Content starts

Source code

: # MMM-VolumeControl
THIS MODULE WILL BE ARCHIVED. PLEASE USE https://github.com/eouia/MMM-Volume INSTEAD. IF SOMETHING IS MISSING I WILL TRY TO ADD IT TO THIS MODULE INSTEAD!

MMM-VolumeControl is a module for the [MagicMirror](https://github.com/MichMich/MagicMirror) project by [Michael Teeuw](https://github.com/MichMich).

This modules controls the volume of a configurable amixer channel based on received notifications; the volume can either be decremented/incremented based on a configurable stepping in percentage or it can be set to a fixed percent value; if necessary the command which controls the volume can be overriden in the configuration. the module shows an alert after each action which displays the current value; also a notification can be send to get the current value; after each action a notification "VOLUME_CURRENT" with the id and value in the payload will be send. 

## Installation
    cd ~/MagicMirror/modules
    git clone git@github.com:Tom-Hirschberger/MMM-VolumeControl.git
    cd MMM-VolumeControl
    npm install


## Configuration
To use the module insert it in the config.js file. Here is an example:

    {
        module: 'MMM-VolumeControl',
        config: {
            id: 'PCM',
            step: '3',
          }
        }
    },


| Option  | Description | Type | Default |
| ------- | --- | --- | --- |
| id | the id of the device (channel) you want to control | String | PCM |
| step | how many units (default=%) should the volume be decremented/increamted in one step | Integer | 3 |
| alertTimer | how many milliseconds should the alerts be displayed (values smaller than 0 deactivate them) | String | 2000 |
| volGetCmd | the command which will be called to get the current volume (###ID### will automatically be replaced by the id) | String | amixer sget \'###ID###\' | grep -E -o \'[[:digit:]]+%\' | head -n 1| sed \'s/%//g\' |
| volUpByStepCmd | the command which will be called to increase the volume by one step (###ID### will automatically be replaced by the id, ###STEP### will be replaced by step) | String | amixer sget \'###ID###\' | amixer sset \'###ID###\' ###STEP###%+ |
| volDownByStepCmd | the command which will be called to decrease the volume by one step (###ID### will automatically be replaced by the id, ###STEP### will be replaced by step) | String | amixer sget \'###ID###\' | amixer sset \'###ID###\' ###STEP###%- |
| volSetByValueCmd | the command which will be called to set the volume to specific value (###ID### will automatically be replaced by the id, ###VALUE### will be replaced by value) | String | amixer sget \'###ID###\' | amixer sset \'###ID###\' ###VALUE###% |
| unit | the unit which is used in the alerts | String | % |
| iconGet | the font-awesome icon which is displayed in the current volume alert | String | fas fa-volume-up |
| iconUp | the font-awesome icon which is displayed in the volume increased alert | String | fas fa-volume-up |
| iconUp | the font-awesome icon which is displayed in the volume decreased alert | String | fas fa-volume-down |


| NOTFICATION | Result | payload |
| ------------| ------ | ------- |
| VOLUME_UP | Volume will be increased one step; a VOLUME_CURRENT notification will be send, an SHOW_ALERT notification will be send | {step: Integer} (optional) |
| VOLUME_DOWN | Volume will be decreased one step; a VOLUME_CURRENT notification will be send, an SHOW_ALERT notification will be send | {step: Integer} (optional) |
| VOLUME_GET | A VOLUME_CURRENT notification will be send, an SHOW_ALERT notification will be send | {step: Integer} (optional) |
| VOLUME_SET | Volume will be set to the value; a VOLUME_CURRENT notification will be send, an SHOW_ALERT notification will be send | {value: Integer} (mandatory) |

Content ends

» **Task requirements**: Extract the lines above, from the first one through the one containing "THIS MODULE WILL", and return only those, unchanged.

» **Reply**:
Source code

: # MMM-VolumeControl
THIS MODULE WILL BE ARCHIVED. PLEASE USE https://github.com/eouia/MMM-Volume INSTEAD. IF SOMETHING IS MISSING I WILL TRY TO ADD IT TO THIS MODULE INSTEAD!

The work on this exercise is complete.